__Work task__
Of the lines below, copy those that hold the word "JulietMaria".
##### The input #####
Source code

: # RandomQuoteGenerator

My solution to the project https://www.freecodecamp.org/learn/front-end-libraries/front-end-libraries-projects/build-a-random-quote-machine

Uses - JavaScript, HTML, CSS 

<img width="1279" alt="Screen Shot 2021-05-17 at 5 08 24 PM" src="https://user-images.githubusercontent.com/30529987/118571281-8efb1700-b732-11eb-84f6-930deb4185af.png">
#####
##### The input #####
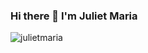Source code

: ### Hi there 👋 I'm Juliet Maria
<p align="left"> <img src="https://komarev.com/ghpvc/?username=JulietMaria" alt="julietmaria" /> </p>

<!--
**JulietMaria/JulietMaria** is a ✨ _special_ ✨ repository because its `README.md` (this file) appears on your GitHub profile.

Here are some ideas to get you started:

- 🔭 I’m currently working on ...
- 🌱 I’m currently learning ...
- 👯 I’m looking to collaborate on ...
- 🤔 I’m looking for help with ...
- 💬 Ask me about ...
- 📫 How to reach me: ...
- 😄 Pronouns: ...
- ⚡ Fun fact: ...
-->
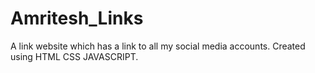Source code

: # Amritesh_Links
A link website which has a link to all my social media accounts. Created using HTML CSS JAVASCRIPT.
#####
__Result for this task__
<p align="left"> <img src="https://komarev.com/ghpvc/?username=JulietMaria" alt="julietmaria" /> </p>
**JulietMaria/JulietMaria** is a ✨ _special_ ✨ repository because its `README.md` (this file) appears on your GitHub profile.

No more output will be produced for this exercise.